The referee is the sole judge of how much time to add on for stoppages. In theory he should stop his watch (one of several he carries) the second that play is held up and set it again when play re-starts. Being human he may forget to do so, and if he remembers later on he may add on what he estimates the time lost. This could be wildly inaccurate. (Ask two or three people to tell you when a minute has gone by, and you`ll probably get some very different replies).
Or he may forget altogether. After all he is a busy man with many functions to perform; endeavouring to ensure that the rules are not broken and, if they are, awarding the appropriate punishment.
His linesmen are no help to him in this particular matter. It is their job to keep an accurate record of 45 minutes` play in each half taken from the kick-off and to signal to the referee when this period of time has elapsed. It is then up to him to add on the time he has clocked up for stoppages.
One way out of this difficulty would be for the whole question of time to be taken out of the hands of both referee and linesmen and given to another official whose responsibility it is to keep an accurate record of the period of play. It would be up to him to signal to the referee when 45 minutes` playing time was up, having already added on injury time. There is no doubt that this would be a better way of doing it and it would relieve the referee of one of his many duties, but do we want yet another official who can only in one sense be said to have ‘a full time job`?
There is another aspect of the question. Spectators who pay to see a football match, said to be of 90 minutes` duration, probably only see about 60 minutes when the ball is actually moving about on the pitch. The rest of the time is spent on throwing it in and putting it in position for goal kicks, corner kicks and free kicks.
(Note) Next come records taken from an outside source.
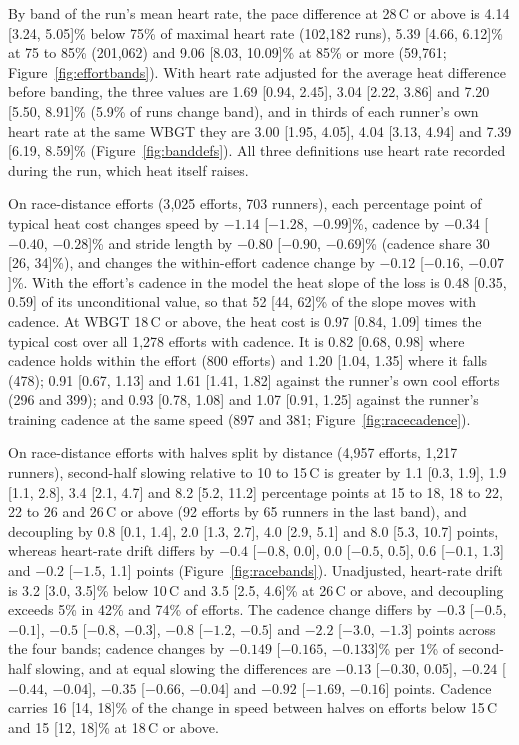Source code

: \documentclass[11pt]{article}
\renewcommand{\_}{\textunderscore\allowbreak}
\begin{document}
By band of the run's mean heart rate, the pace difference at 28\,\textdegree C or above is 4.14 [3.24, 5.05]\% below 75\% of maximal heart rate (102{,}182 runs), 5.39 [4.66, 6.12]\% at 75 to 85\% (201{,}062) and 9.06 [8.03, 10.09]\% at 85\% or more (59{,}761; Figure~\ref{fig:effortbands}). With heart rate adjusted for the average heat difference before banding, the three values are 1.69 [0.94, 2.45], 3.04 [2.22, 3.86] and 7.20 [5.50, 8.91]\% (5.9\% of runs change band), and in thirds of each runner's own heart rate at the same WBGT they are 3.00 [1.95, 4.05], 4.04 [3.13, 4.94] and 7.39 [6.19, 8.59]\% (Figure~\ref{fig:banddefs}). All three definitions use heart rate recorded during the run, which heat itself raises.

On race-distance efforts (3{,}025 efforts, 703 runners), each percentage point of typical heat cost changes speed by $-1.14$ [$-1.28$, $-0.99$]\%, cadence by $-0.34$ [$-0.40$, $-0.28$]\% and stride length by $-0.80$ [$-0.90$, $-0.69$]\% (cadence share 30 [26, 34]\%), and changes the within-effort cadence change by $-0.12$ [$-0.16$, $-0.07$]\%. With the effort's cadence in the model the heat slope of the loss is 0.48 [0.35, 0.59] of its unconditional value, so that 52 [44, 62]\% of the slope moves with cadence. At WBGT 18\,\textdegree C or above, the heat cost is 0.97 [0.84, 1.09] times the typical cost over all 1{,}278 efforts with cadence. It is 0.82 [0.68, 0.98] where cadence holds within the effort (800 efforts) and 1.20 [1.04, 1.35] where it falls (478); 0.91 [0.67, 1.13] and 1.61 [1.41, 1.82] against the runner's own cool efforts (296 and 399); and 0.93 [0.78, 1.08] and 1.07 [0.91, 1.25] against the runner's training cadence at the same speed (897 and 381; Figure~\ref{fig:racecadence}).

On race-distance efforts with halves split by distance (4{,}957 efforts, 1{,}217 runners), second-half slowing relative to 10 to 15\,\textdegree C is greater by 1.1 [0.3, 1.9], 1.9 [1.1, 2.8], 3.4 [2.1, 4.7] and 8.2 [5.2, 11.2] percentage points at 15 to 18, 18 to 22, 22 to 26 and 26\,\textdegree C or above (92 efforts by 65 runners in the last band), and decoupling by 0.8 [0.1, 1.4], 2.0 [1.3, 2.7], 4.0 [2.9, 5.1] and 8.0 [5.3, 10.7] points, whereas heart-rate drift differs by $-0.4$ [$-0.8$, 0.0], 0.0 [$-0.5$, 0.5], 0.6 [$-0.1$, 1.3] and $-0.2$ [$-1.5$, 1.1] points (Figure~\ref{fig:racebands}). Unadjusted, heart-rate drift is 3.2 [3.0, 3.5]\% below 10\,\textdegree C and 3.5 [2.5, 4.6]\% at 26\,\textdegree C or above, and decoupling exceeds 5\% in 42\% and 74\% of efforts. The cadence change differs by $-0.3$ [$-0.5$, $-0.1$], $-0.5$ [$-0.8$, $-0.3$], $-0.8$ [$-1.2$, $-0.5$] and $-2.2$ [$-3.0$, $-1.3$] points across the four bands; cadence changes by $-0.149$ [$-0.165$, $-0.133$]\% per 1\% of second-half slowing, and at equal slowing the differences are $-0.13$ [$-0.30$, 0.05], $-0.24$ [$-0.44$, $-0.04$], $-0.35$ [$-0.66$, $-0.04$] and $-0.92$ [$-1.69$, $-0.16$] points. Cadence carries 16 [14, 18]\% of the change in speed between halves on efforts below 15\,\textdegree C and 15 [12, 18]\% at 18\,\textdegree C or above.
\end{document}
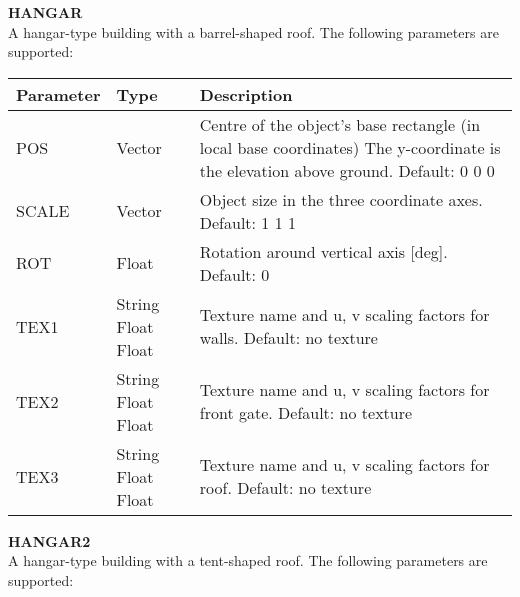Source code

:\documentclass[Orbiter Developer Manual.tex]{subfiles}
\begin{document}
\noindent
\textbf{HANGAR}\\
A hangar-type building with a barrel-shaped roof. The following parameters are supported:

	\begin{longtable}{ |p{}|p{}|p{}| }
	\hline\rule{0pt}{2ex}
	\textbf{Parameter} & \textbf{Type} & \textbf{Description}\\
	\hline\rule{0pt}{2ex}
	POS & Vector & Centre of the object's base rectangle (in local base coordinates) The y-coordinate is the elevation above ground. Default: 0 0 0\\
	\hline\rule{0pt}{2ex}
	SCALE & Vector & Object size in the three coordinate axes. Default: 1 1 1\\
	\hline\rule{0pt}{2ex}
	ROT & Float & Rotation around vertical axis [deg]. Default: 0\\
	\hline\rule{0pt}{2ex}
	TEX1 & String Float Float & Texture name and u, v scaling factors for walls. Default: no texture\\
	\hline\rule{0pt}{2ex}
	TEX2 & String Float Float & Texture name and u, v scaling factors for front gate. Default: no texture\\
	\hline\rule{0pt}{2ex}
	TEX3 & String Float Float & Texture name and u, v scaling factors for roof. Default: no texture\\
	\hline
	\end{longtable}

\noindent
\textbf{HANGAR2}\\
A hangar-type building with a tent-shaped roof. The following parameters are supported:
\end{document}
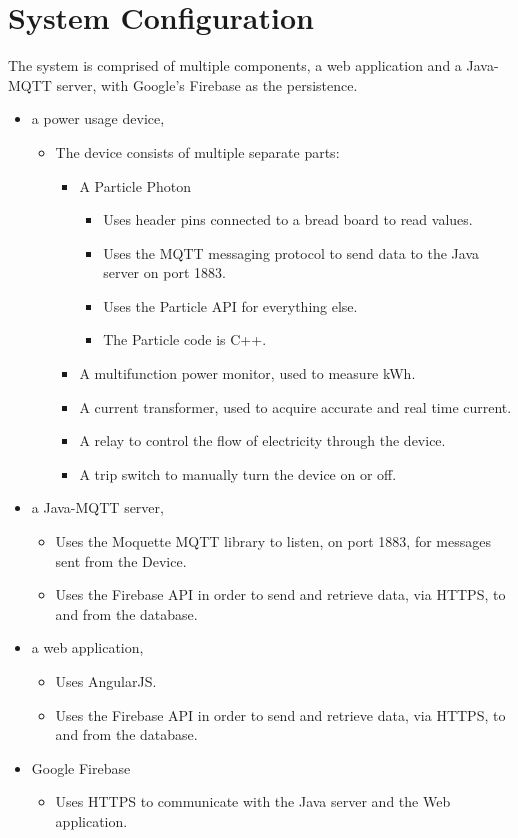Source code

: \documentclass[a4paper,10pt]{article}
\begin{document}
	\section{System Configuration}
	The system is comprised of multiple components, a web application and a Java-MQTT server, with Google's Firebase as the persistence.
	\begin{itemize}
		\item a power usage device,
			\begin{itemize}
				\item The device consists of multiple separate parts:
				\begin{itemize}
				\item A Particle Photon
					\begin{itemize}		
						\item Uses header pins connected to a bread board to read values.
						\item Uses the MQTT messaging protocol to send data to the Java server on port 1883.
						\item Uses the Particle API for everything else.
						\item The Particle code is C++.
					\end{itemize}
				\item A multifunction power monitor, used to measure kWh.
				\item A current transformer, used to acquire accurate and real time current.
				\item A relay to control the flow of electricity through the device.
				\item A trip switch to manually turn the device on or off.
				\end{itemize}					
			\end{itemize}		
		\item a Java-MQTT server,
			\begin{itemize}		
				\item Uses the Moquette MQTT library to listen, on port 1883, for messages sent from the Device.
				\item Uses the Firebase API in order to send and retrieve data, via HTTPS, to and from the database.
			\end{itemize}				
		\item a web application,
			\begin{itemize}		
				\item Uses AngularJS.
				\item Uses the Firebase API in order to send and retrieve data, via HTTPS, to and from the database.
			\end{itemize}				
		\item Google Firebase
			\begin{itemize}
				\item Uses HTTPS to communicate with the Java server and the Web application.
			\end{itemize}
	\end{itemize}
\end{document}
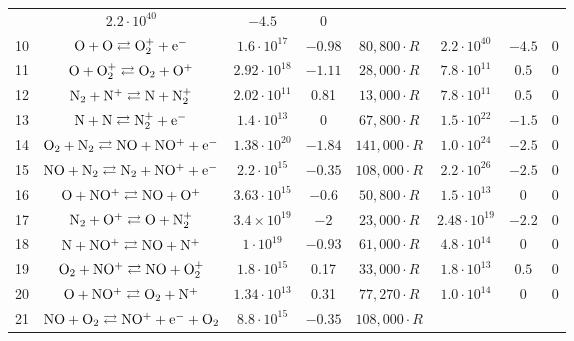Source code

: \documentclass{warpdoc}
\begin{document}
\begin{table}[t]
\begin{center}
\begin{threeparttable}
\begin{tabular}{cccccccc}
                                          & $2.2 \cdot 10^{40}$  & $-4.5$  & 0\\
10 & $\rm O + O \rightleftarrows O_2^{+}+e^-$ & $1.6 \cdot 10^{17}$ & $-0.98$ & $80,800 \cdot R$ 
                                          & $2.2 \cdot 10^{40}$  & $-4.5$  & 0\\
11 & $\rm O + O_2^+ \rightleftarrows O_2+O^+$ & $2.92 \cdot 10^{18}$ & $-1.11$ & $28,000\cdot R$ 
                                          & $7.8 \cdot 10^{11}$  & $0.5$  & 0\\
12 & $\rm N_2 + N^+ \rightleftarrows N+N_2^{+}$ & $2.02 \cdot 10^{11}$ & 0.81 & $13,000 \cdot R$ 
                                          & $7.8 \cdot 10^{11}$  & $0.5$  & 0\\
13 & $\rm N + N \rightleftarrows N_2^{+} + e^-$ & $1.4 \cdot 10^{13}$ & 0 & $67,800\cdot R$ 
                                          & $1.5 \cdot 10^{22}$  & $-1.5$  & 0\\
14 & $\rm O_2 + N_2 \rightleftarrows NO + NO^+ + e^-$ & $1.38 \cdot 10^{20}$ & $-1.84$ & $141,000\cdot R$ 
                                          & $1.0 \cdot 10^{24}$  & $-2.5$  & 0\\
15 & $\rm NO + N_2 \rightleftarrows N_2 + NO^+ + e^-$ & $2.2 \cdot 10^{15}$ & $-0.35$ & $108,000\cdot R$ 
                                          & $2.2 \cdot 10^{26}$  & $-2.5$  & 0\\
16 & $\rm O + NO^+ \rightleftarrows NO + O^+$ & $3.63 \cdot 10^{15}$ & $-0.6$ & $50,800\cdot R$ 
                                          & $1.5 \cdot 10^{13}$  & $0$  & 0\\
17 & $\rm N_2 + O^+ \rightleftarrows O + N_2^{+}$ & $3.4 \times 10^{19}$ & $-2$ & $23,000\cdot R$ 
                                          & $2.48 \cdot 10^{19}$  & $-2.2$  & 0\\
18 & $\rm N + NO^+ \rightleftarrows NO + N^+$ & $1 \cdot 10^{19}$ & $-0.93$ & $61,000\cdot R$ 
                                          & $4.8 \cdot 10^{14}$  & $0$  & 0\\
19 & $\rm O_2 + NO^+ \rightleftarrows NO + O_2^{+}$ & $1.8 \cdot 10^{15}$ & 0.17 & $33,000\cdot R$ 
                                          & $1.8 \cdot 10^{13}$  & $0.5$  & 0\\
20 & $\rm O + NO^+ \rightleftarrows O_2 + N^+$ & $1.34 \cdot 10^{13}$ & 0.31 & $77,270\cdot R$ 
                                          & $1.0 \cdot 10^{14}$  & $0$  & 0\\
21 & $\rm NO + O_2 \rightleftarrows NO^+ + e^- + O_2$ & $8.8 \cdot 10^{15}$ & $-0.35$ & $108,000\cdot R$ 

\end{tabular}
\end{threeparttable}
\end{center}
\end{table}
\end{document}
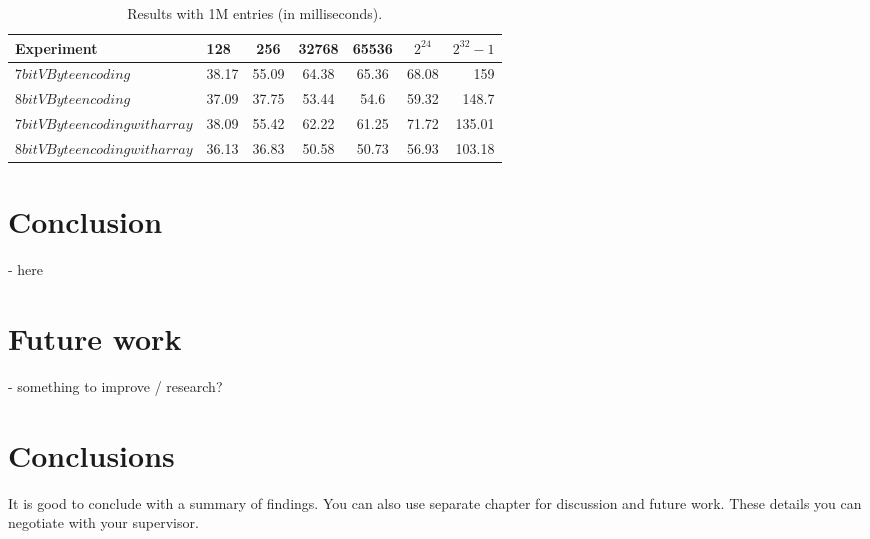 \begin{table}
\centering
\caption{Results with 1M entries (in milliseconds).\label{table:results2}}
\begin{tabular}{l||l c c c c r} 
Experiment & 128 & 256 & 32768 & 65536 & $2^{24}$ & $2^{32} -1$ \\ 
\hline \hline 
$7bit VByte encoding$ & 38.17 & 55.09 & 64.38 & 65.36 & 68.08 & 159 \\
$8bit VByte encoding$ & 37.09 & 37.75 & 53.44 & 54.6 & 59.32 & 148.7\\
$7bit VByte encoding with array$ & 38.09 & 55.42 & 62.22 & 61.25 & 71.72 & 135.01\\
$8bit VByte encoding with array$ & 36.13 & 36.83 & 50.58 & 50.73 & 56.93 & 103.18\\

\hline
%
\end{tabular}
\end{table}

\chapter{Conclusion}
 - here

\chapter{Future work}
 - something to improve / research?

\chapter{Conclusions\label{chapter:conclusions}}

It is good to conclude with a summary of findings. You can also use separate chapter for discussion and future work. These details you can negotiate with your supervisor.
It takes about ten seconds to throw the ball in (sometimes a lot more if a team is hard pressed) and there are dozens of them in every game. Placed kicks take twice as long on average. A goal means that play is held up for about half a minute, but there are not so many of them and spectators don`t mind losing that amount of time, especially when the home side scores.
It follows that one game may have as much as ten minutes more playing time than another because there were fewer throw-ins, placed kicks and infringements of the rules.
Is there a case for standardising the period of play by using an automatic clock such as that used in ice-hockey, for instance? It would stop automatically when the ball was out of play for any reason and if a match was scheduled for, say 60 minutes, it would go on for exactly that period of time – no more and no less.
There would then be no point in players kicking the ball out of play deliberately, making a fuss about minor injuries or indulging in any time-wasting activities. The clock is boss; spectators get what they pay for- a concept that appeals to modern thinking.
At a time when computers are rapidly dominating our lives, haphazard methods of management are universally condemned – even when the industry concerned is supposed to be for leisure and pleasure.
Traditionalists may point out drawbacks. Injuries would probably be treated on the pitch since they would not be holding up play. Stoppages would be longer; with one trainer on, the other would find someone to attend to, managers would take the opportunity of a tactical talk. The game would certainly lose one of its principal attractions – play going on continuously, more or less.
Perhaps soccer can hold out a little longer. After all, the way the F.A. Cup draw is made must make every systems analyst cry out in despair.
..and the source of the article?
Unknown writer in “The Boys Book of Soccer 1971′. Yes, this was written 40 years ago! I must thank my son who found it in a Charity Shop and bought it for peanuts. Ralph Coates, Frank Casper and a few others all get great mentions.